Plain-text document sources
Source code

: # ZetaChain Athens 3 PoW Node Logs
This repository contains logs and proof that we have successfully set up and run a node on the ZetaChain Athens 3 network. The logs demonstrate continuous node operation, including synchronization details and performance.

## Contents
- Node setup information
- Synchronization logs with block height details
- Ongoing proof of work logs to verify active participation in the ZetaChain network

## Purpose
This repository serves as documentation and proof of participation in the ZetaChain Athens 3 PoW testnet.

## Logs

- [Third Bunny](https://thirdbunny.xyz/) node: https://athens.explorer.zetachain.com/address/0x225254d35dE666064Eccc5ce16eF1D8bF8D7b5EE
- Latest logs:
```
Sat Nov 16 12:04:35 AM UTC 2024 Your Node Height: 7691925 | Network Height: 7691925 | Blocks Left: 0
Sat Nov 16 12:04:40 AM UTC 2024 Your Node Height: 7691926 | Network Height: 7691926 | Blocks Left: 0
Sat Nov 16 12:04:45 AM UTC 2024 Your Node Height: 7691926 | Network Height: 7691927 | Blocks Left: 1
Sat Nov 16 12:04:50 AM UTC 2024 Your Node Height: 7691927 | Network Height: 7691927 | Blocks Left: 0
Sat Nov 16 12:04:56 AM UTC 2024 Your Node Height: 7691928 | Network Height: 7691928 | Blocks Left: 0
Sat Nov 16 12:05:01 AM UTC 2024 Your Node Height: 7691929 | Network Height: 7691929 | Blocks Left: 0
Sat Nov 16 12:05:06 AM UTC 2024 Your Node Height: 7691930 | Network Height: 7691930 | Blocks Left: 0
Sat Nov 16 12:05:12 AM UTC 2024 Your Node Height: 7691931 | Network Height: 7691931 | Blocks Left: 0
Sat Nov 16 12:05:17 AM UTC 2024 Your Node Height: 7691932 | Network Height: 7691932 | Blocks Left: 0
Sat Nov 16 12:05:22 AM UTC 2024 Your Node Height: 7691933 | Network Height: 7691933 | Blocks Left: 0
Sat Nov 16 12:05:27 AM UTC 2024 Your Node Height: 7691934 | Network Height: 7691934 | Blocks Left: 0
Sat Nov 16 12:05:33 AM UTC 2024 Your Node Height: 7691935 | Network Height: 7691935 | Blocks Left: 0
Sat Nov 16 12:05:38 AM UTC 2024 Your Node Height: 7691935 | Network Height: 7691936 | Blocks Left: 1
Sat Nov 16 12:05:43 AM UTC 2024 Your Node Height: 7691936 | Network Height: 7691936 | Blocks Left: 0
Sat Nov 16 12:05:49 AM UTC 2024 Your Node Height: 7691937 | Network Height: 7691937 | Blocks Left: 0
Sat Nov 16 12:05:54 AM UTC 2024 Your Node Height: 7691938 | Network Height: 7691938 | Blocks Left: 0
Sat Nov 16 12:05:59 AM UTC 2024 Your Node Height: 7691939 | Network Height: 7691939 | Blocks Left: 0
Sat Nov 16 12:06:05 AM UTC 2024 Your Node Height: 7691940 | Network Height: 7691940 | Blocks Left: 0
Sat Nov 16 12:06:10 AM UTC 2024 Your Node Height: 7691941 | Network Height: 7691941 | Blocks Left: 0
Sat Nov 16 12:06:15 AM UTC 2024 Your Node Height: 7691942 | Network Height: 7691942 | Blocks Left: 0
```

-- The problem --
Checking each line above, count the ones that hold the word "details" and state the total alone.

-- Task solution --
2